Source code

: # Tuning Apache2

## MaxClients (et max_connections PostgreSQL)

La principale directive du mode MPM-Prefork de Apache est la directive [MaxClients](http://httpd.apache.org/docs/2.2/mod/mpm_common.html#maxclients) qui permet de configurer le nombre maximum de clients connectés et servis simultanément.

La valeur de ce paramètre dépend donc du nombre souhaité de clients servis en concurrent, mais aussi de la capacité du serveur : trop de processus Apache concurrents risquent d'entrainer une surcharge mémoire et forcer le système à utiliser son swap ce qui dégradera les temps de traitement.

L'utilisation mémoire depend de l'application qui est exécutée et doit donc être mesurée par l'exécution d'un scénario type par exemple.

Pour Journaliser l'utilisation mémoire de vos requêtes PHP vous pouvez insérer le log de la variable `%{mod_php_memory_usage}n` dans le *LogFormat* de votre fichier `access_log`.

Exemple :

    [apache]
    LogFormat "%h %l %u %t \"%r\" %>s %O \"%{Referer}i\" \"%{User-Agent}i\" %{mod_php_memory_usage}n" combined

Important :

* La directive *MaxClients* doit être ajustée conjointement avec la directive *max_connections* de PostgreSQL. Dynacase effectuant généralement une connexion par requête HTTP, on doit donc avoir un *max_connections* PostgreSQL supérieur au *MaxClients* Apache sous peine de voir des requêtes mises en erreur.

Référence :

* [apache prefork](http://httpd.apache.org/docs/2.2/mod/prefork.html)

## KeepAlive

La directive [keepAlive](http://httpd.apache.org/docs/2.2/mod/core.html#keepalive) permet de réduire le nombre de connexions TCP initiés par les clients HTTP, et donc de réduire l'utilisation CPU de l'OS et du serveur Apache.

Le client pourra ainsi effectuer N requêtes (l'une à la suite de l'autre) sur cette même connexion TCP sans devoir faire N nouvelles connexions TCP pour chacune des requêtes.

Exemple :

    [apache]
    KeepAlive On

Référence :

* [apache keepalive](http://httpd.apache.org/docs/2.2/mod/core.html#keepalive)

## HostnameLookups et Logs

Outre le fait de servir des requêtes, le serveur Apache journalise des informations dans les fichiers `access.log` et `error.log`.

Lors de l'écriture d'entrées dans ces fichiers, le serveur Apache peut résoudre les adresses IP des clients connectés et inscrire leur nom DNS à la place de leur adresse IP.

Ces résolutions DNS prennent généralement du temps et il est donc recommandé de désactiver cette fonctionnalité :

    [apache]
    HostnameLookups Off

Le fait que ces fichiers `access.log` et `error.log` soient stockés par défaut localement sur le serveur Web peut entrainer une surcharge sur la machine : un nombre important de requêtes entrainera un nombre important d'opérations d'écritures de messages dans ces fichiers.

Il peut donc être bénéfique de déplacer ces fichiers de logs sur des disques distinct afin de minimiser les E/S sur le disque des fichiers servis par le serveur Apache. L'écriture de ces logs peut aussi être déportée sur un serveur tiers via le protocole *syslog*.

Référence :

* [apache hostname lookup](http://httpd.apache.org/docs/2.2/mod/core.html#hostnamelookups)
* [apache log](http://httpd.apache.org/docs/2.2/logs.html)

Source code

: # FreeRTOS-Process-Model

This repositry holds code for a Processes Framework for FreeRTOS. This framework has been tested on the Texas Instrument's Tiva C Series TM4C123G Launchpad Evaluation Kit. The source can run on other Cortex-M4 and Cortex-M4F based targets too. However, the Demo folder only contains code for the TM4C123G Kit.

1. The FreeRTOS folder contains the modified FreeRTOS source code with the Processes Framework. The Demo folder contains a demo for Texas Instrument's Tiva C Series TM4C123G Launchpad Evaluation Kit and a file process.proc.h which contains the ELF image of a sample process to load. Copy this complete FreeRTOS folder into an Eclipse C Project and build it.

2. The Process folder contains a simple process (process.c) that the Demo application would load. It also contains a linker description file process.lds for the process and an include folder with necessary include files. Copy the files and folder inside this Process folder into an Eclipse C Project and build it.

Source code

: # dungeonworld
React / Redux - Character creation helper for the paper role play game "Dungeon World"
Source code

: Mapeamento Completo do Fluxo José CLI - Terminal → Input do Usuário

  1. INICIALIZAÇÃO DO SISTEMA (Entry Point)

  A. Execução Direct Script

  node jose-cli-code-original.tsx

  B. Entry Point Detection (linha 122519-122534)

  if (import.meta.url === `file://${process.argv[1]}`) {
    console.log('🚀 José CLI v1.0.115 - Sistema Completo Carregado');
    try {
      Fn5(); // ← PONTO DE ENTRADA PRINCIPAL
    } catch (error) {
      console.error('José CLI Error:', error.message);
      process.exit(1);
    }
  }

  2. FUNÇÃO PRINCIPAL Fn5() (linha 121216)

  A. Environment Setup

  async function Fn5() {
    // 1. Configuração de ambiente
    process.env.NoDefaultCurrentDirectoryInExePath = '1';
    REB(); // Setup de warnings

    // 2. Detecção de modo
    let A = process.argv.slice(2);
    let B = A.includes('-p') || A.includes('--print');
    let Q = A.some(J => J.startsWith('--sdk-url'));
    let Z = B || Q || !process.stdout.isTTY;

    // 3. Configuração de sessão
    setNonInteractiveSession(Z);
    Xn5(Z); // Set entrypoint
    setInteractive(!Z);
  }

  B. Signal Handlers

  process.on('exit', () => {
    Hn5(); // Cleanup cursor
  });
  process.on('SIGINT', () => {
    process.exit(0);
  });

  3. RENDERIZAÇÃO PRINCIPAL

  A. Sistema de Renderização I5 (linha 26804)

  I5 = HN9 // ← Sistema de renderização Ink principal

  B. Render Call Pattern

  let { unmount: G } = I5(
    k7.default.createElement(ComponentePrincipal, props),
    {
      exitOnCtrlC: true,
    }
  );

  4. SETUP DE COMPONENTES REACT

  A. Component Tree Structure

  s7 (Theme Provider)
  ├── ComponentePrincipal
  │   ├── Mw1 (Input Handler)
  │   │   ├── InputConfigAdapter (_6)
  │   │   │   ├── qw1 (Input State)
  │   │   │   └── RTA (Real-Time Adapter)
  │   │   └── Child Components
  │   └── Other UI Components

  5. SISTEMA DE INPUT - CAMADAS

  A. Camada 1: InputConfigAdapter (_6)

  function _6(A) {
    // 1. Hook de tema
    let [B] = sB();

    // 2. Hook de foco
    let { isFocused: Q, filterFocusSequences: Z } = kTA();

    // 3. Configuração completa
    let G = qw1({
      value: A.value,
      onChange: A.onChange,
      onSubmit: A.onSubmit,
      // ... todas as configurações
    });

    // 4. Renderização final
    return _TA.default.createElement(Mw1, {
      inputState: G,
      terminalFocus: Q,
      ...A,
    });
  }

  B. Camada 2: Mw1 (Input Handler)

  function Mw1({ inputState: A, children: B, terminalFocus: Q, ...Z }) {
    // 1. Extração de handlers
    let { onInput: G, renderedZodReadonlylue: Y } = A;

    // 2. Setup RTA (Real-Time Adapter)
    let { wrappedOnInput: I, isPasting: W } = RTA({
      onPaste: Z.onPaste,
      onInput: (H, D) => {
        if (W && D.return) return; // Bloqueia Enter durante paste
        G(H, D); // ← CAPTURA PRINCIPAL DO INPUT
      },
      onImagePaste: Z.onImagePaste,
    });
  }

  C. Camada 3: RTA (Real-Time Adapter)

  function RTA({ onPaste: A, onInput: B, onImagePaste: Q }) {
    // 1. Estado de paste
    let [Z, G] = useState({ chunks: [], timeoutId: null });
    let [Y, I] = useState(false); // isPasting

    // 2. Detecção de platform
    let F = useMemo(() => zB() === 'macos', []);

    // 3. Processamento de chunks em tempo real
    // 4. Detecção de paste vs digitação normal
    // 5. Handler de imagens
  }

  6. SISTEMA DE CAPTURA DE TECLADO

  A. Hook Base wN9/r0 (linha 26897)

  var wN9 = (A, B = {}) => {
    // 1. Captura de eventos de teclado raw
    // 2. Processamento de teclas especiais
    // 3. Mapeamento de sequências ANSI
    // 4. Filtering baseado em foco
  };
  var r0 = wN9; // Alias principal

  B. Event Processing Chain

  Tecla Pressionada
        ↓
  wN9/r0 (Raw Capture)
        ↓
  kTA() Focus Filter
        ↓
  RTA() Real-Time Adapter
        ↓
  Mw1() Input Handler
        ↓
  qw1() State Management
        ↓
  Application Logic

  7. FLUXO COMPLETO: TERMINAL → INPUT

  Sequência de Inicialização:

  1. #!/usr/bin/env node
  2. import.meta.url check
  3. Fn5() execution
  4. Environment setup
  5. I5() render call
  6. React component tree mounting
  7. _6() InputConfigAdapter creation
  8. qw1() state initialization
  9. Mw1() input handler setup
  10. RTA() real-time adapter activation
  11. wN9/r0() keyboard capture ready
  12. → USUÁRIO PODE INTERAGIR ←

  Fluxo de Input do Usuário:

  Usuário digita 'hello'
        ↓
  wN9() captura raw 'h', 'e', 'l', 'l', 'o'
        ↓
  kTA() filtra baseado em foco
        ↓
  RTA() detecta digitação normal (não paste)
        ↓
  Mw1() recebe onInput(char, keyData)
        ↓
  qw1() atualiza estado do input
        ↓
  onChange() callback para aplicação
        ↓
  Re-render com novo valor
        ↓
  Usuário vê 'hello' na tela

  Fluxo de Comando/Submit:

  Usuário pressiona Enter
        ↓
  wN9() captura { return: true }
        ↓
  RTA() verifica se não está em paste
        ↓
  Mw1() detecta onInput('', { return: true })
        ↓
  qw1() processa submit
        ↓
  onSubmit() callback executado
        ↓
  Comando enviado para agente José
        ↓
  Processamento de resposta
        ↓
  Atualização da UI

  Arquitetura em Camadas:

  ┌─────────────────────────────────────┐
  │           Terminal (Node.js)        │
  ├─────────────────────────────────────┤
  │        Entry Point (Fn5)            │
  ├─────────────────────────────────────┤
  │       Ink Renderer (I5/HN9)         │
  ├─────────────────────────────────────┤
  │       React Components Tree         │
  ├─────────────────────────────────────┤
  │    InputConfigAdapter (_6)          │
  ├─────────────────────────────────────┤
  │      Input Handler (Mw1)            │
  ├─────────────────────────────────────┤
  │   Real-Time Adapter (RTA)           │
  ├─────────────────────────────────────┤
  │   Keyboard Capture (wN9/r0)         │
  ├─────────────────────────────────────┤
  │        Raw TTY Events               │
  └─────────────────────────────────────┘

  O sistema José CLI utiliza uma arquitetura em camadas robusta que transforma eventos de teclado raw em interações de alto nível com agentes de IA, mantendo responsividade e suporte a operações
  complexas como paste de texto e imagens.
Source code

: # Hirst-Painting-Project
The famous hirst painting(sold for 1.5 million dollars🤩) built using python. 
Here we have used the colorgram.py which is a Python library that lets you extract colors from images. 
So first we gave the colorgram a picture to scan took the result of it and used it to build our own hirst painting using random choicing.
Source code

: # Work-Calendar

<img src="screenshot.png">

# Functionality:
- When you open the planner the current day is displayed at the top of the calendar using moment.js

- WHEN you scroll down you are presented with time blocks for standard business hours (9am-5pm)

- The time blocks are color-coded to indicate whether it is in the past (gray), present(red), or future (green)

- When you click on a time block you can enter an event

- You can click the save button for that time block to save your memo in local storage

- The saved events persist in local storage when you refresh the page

========================================================================

- **Assigned task**:
Retype the portion of the data above that starts on the line with "setInteractive(!Z);" and finishes on the line with "A. Sistema de Renderização I5 (linha 26804)", including both of those lines.

- **Exercise output**:
    setInteractive(!Z);
  }

  B. Signal Handlers

  process.on('exit', () => {
    Hn5(); // Cleanup cursor
  });
  process.on('SIGINT', () => {
    process.exit(0);
  });

  3. RENDERIZAÇÃO PRINCIPAL

  A. Sistema de Renderização I5 (linha 26804)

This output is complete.